Last year marked the slow rollout of beers from Ushitora’s new brewery in Shimotsuke, Tochigi, shipped mainly to their Tokyo pub. Ushitora beers have, however, been made available to other tap houses in Japan, so it is likely you will run into them sooner or later when out on the town.
Ushitora’s two brewmasters, Hiromi Uetake and Takumi Murase, both brew sporadically, so the brewery is not open for tours or visits. Both have extensive brewing knowledge and seem to do something different in every beer they brew.

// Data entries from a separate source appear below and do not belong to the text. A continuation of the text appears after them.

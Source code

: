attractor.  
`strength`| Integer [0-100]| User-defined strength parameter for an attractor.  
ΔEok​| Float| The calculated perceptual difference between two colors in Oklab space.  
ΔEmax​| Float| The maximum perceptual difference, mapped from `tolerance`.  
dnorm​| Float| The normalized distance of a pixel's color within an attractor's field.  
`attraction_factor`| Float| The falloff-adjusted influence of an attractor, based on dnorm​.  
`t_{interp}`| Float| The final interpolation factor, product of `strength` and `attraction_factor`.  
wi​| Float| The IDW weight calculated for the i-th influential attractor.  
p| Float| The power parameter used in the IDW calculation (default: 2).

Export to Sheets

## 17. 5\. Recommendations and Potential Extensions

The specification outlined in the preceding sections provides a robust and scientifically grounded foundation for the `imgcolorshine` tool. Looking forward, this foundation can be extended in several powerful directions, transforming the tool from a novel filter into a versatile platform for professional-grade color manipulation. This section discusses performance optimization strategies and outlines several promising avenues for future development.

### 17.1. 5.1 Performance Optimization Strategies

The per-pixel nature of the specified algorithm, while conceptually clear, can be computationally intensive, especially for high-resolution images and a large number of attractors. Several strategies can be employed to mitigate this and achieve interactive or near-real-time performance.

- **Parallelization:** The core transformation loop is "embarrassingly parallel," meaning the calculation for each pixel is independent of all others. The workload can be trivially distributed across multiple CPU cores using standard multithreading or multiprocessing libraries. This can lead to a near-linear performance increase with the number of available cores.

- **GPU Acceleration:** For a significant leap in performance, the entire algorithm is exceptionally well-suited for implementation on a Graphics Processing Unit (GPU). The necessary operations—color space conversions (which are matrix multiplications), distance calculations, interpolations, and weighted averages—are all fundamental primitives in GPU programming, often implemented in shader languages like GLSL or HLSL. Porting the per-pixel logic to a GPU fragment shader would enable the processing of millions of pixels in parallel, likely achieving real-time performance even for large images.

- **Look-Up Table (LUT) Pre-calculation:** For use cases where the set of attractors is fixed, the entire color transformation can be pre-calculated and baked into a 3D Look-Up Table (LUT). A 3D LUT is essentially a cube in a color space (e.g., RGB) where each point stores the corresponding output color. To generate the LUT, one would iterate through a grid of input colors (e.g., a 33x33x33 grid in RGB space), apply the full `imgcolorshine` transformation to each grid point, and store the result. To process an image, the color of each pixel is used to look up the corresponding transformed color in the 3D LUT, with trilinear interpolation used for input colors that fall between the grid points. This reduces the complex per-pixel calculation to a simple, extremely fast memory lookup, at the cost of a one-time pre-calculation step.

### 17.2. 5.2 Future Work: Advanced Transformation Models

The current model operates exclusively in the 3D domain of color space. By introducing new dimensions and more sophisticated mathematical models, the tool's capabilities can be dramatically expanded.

This is usually attributed to how the hops are handled and the richness extracted from the malt.
In their #057 Trip Yeast Belgo IPA, a full array of Belgian Tripel flavors is present, but the malt is lighter than expected in a Belgian Tripel, making a fairly full-flavored brew with large swathes of the bottom cut out, making it less filling.
In the #060 Dear Sterling, the crispness and “glassy texture” of the Sterling hops are present, but very little of the vegetal character, giving the impression that only parts of the hop were used, those providing the distinct character.
Finally, the #054 Mozairu Pale Ale seemed to have sections of the hop flavor cut and pasted into its sold malt structure, as if the hops were “painted on the walls of the malt room” to provide the beer’s main flavor.
With every new Ushitora beer, it is as though they took a modular approach to brewing, and I was the unwitting victim of a very clever trick. At ¥650 for a half-pint glass, I certainly had no complaints.
The Ushitora website is essentially a large blog listing what’s on tap that evening. It is all in Japanese, yet rewards handsomely those who are able to read it.